SACの実装ポイント: Reparameterization Trickにより方策が微分可能になり、効率的な勾配ベース最適化が可能です。Double Q-learningで過大推定を防ぎ、自動温度調整により探索と活用のバランスが自動的に最適化されます。tanh squashingにより行動が有界範囲に制限されます。

5.3 マルチエージェント強化学習 (Multi-Agent RL)

マルチエージェント強化学習の基本

マルチエージェント強化学習 (MARL)では、複数のエージェントが同じ環境で同時に学習・行動します。
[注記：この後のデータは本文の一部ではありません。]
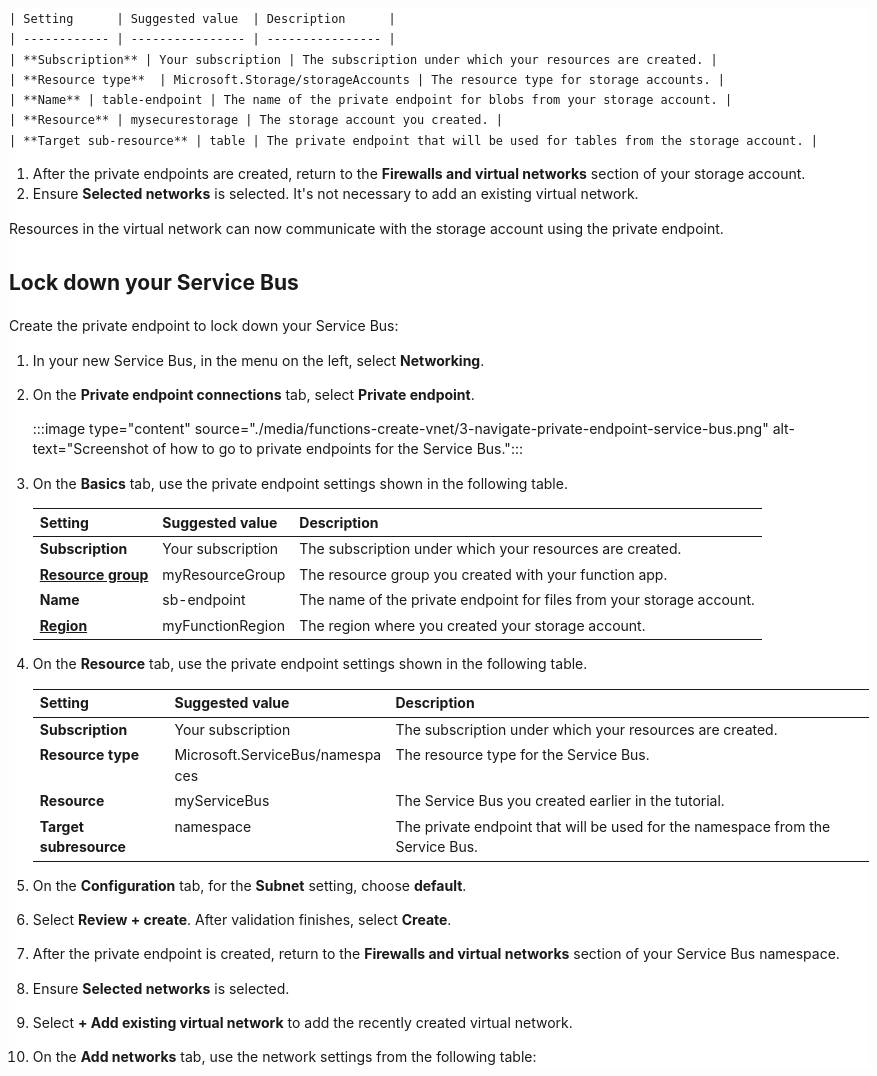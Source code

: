     | Setting      | Suggested value  | Description      |
    | ------------ | ---------------- | ---------------- |
    | **Subscription** | Your subscription | The subscription under which your resources are created. | 
    | **Resource type**  | Microsoft.Storage/storageAccounts | The resource type for storage accounts. |
    | **Name** | table-endpoint | The name of the private endpoint for blobs from your storage account. |
    | **Resource** | mysecurestorage | The storage account you created. |
    | **Target sub-resource** | table | The private endpoint that will be used for tables from the storage account. |
1. After the private endpoints are created, return to the **Firewalls and virtual networks** section of your storage account.  
1. Ensure **Selected networks** is selected.  It's not necessary to add an existing virtual network.

Resources in the virtual network can now communicate with the storage account using the private endpoint.
## Lock down your Service Bus

Create the private endpoint to lock down your Service Bus:

1. In your new Service Bus, in the menu on the left, select **Networking**.

1. On the **Private endpoint connections** tab, select **Private endpoint**.

    :::image type="content" source="./media/functions-create-vnet/3-navigate-private-endpoint-service-bus.png" alt-text="Screenshot of how to go to private endpoints for the Service Bus.":::

1. On the **Basics** tab, use the private endpoint settings shown in the following table.

    | Setting      | Suggested value  | Description      |
    | ------------ | ---------------- | ---------------- |
    | **Subscription** | Your subscription | The subscription under which your resources are created. | 
    | **[Resource group](../azure-resource-manager/management/overview.md)**  | myResourceGroup | The resource group you created with your function app. |
    | **Name** | sb-endpoint | The name of the private endpoint for files from your storage account. |
    | **[Region](https://azure.microsoft.com/regions/)** | myFunctionRegion | The region where you created your storage account. |

1. On the **Resource** tab, use the private endpoint settings shown in the following table.

    | Setting      | Suggested value  | Description      |
    | ------------ | ---------------- | ---------------- |
    | **Subscription** | Your subscription | The subscription under which your resources are created. | 
    | **Resource type**  | Microsoft.ServiceBus/namespaces | The resource type for the Service Bus. |
    | **Resource** | myServiceBus | The Service Bus you created earlier in the tutorial. |
    | **Target subresource** | namespace | The private endpoint that will be used for the namespace from the Service Bus. |

1. On the **Configuration** tab, for the **Subnet** setting, choose **default**.

1. Select **Review + create**. After validation finishes, select **Create**. 
1. After the private endpoint is created, return to the **Firewalls and virtual networks** section of your Service Bus namespace.
1. Ensure **Selected networks** is selected.
1. Select **+ Add existing virtual network** to add the recently created virtual network.
1. On the **Add networks** tab, use the network settings from the following table:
エージェント間の相互作用により、シングルエージェントRLとは異なる課題が生じます。

MARLの主要パラダイム

パラダイム	説明	用途
Cooperative（協調）	全エージェントが共通目標を共有	チームスポーツ、協調ロボット
Competitive（競争）	エージェント間でゼロサム	ゲームAI、対戦型タスク
Mixed（混合）	協調と競争の両方が存在	経済シミュレーション、交渉

MARLの課題

非定常性: 他エージェントの学習により環境が動的に変化
信用割当: 報酬を各エージェントに適切に割り当てる
スケーラビリティ: エージェント数の増加に伴う計算量増大
通信: エージェント間の効果的な情報共有

マルチエージェント環境の実装

import numpy as np
import matplotlib.pyplot as plt
from matplotlib.patches import Circle
import gymnasium as gym
from gymnasium import spaces

class SimpleMultiAgentEnv(gym.Env):
    """
    シンプルなマルチエージェント環境

    Task: 複数エージェントが目標地点に到達
    - エージェントは2D空間を移動
    - 目標地点に近づくと正の報酬
    - エージェント同士が近すぎると負の報酬（衝突回避）
    - 協調的タスク（共通報酬）
    """

    def __init__(self, n_agents=3, grid_size=10, max_steps=50):
        """
        Args:
            n_agents: エージェント数
            grid_size: グリッドサイズ
            max_steps: 最大ステップ数
        """
        super(SimpleMultiAgentEnv, self).__init__()

        self.n_agents = n_agents
        self.grid_size = grid_size
        self.max_steps = max_steps

        # 行動空間: 上下左右の4方向
        self.action_space = spaces.Discrete(4)
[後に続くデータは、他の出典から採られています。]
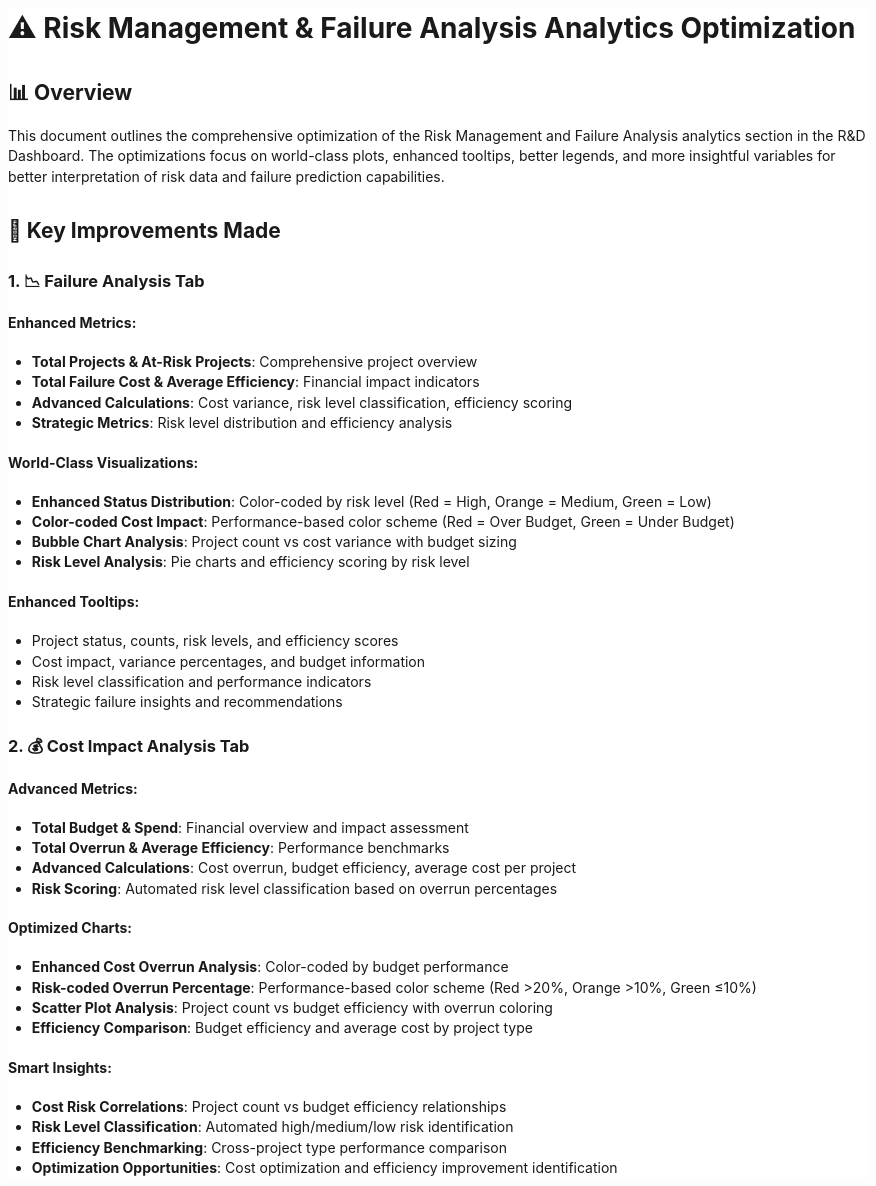 # ⚠️ Risk Management & Failure Analysis Analytics Optimization

## 📊 Overview
This document outlines the comprehensive optimization of the Risk Management and Failure Analysis analytics section in the R&D Dashboard. The optimizations focus on world-class plots, enhanced tooltips, better legends, and more insightful variables for better interpretation of risk data and failure prediction capabilities.

## 🎯 Key Improvements Made

### 1. 📉 Failure Analysis Tab
#### **Enhanced Metrics:**
- **Total Projects & At-Risk Projects**: Comprehensive project overview
- **Total Failure Cost & Average Efficiency**: Financial impact indicators
- **Advanced Calculations**: Cost variance, risk level classification, efficiency scoring
- **Strategic Metrics**: Risk level distribution and efficiency analysis

#### **World-Class Visualizations:**
- **Enhanced Status Distribution**: Color-coded by risk level (Red = High, Orange = Medium, Green = Low)
- **Color-coded Cost Impact**: Performance-based color scheme (Red = Over Budget, Green = Under Budget)
- **Bubble Chart Analysis**: Project count vs cost variance with budget sizing
- **Risk Level Analysis**: Pie charts and efficiency scoring by risk level

#### **Enhanced Tooltips:**
- Project status, counts, risk levels, and efficiency scores
- Cost impact, variance percentages, and budget information
- Risk level classification and performance indicators
- Strategic failure insights and recommendations

### 2. 💰 Cost Impact Analysis Tab
#### **Advanced Metrics:**
- **Total Budget & Spend**: Financial overview and impact assessment
- **Total Overrun & Average Efficiency**: Performance benchmarks
- **Advanced Calculations**: Cost overrun, budget efficiency, average cost per project
- **Risk Scoring**: Automated risk level classification based on overrun percentages

#### **Optimized Charts:**
- **Enhanced Cost Overrun Analysis**: Color-coded by budget performance
- **Risk-coded Overrun Percentage**: Performance-based color scheme (Red >20%, Orange >10%, Green ≤10%)
- **Scatter Plot Analysis**: Project count vs budget efficiency with overrun coloring
- **Efficiency Comparison**: Budget efficiency and average cost by project type

#### **Smart Insights:**
- **Cost Risk Correlations**: Project count vs budget efficiency relationships
- **Risk Level Classification**: Automated high/medium/low risk identification
- **Efficiency Benchmarking**: Cross-project type performance comparison
- **Optimization Opportunities**: Cost optimization and efficiency improvement identification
        # 観測空間: [自分のx, y, 目標までのx距離, y距離, 他エージェントとの相対位置...]
        obs_dim = 2 + 2 + (n_agents - 1) * 2
        self.observation_space = spaces.Box(
            low=-grid_size, high=grid_size,
            shape=(obs_dim,), dtype=np.float32
        )

        self.agent_positions = None
        self.goal_position = None
        self.current_step = 0

    def reset(self, seed=None):
        """環境リセット"""
        super().reset(seed=seed)

        # エージェントをランダム配置
        self.agent_positions = np.random.rand(self.n_agents, 2) * self.grid_size

        # 目標をランダム配置
        self.goal_position = np.random.rand(2) * self.grid_size

        self.current_step = 0

        return self._get_observations(), {}

    def step(self, actions):
        """
        環境ステップ

        Args:
            actions: 各エージェントの行動リスト

        Returns:
            observations: 各エージェントの観測
            rewards: 各エージェントの報酬
            terminated: 終了フラグ
            truncated: 打ち切りフラグ
            info: 追加情報
        """
        # 行動を適用（上下左右移動）
        for i, action in enumerate(actions):
            if action == 0:  # 上
                self.agent_positions[i, 1] = min(self.grid_size, self.agent_positions[i, 1] + 0.5)
            elif action == 1:  # 下
                self.agent_positions[i, 1] = max(0, self.agent_positions[i, 1] - 0.5)
            elif action == 2:  # 右
                self.agent_positions[i, 0] = min(self.grid_size, self.agent_positions[i, 0] + 0.5)
            elif action == 3:  # 左
                self.agent_positions[i, 0] = max(0, self.agent_positions[i, 0] - 0.5)

        # 報酬計算
        rewards = self._compute_rewards()

        # 終了判定
        self.current_step += 1
        terminated = self._is_done()
        truncated = self.current_step >= self.max_steps

        observations = self._get_observations()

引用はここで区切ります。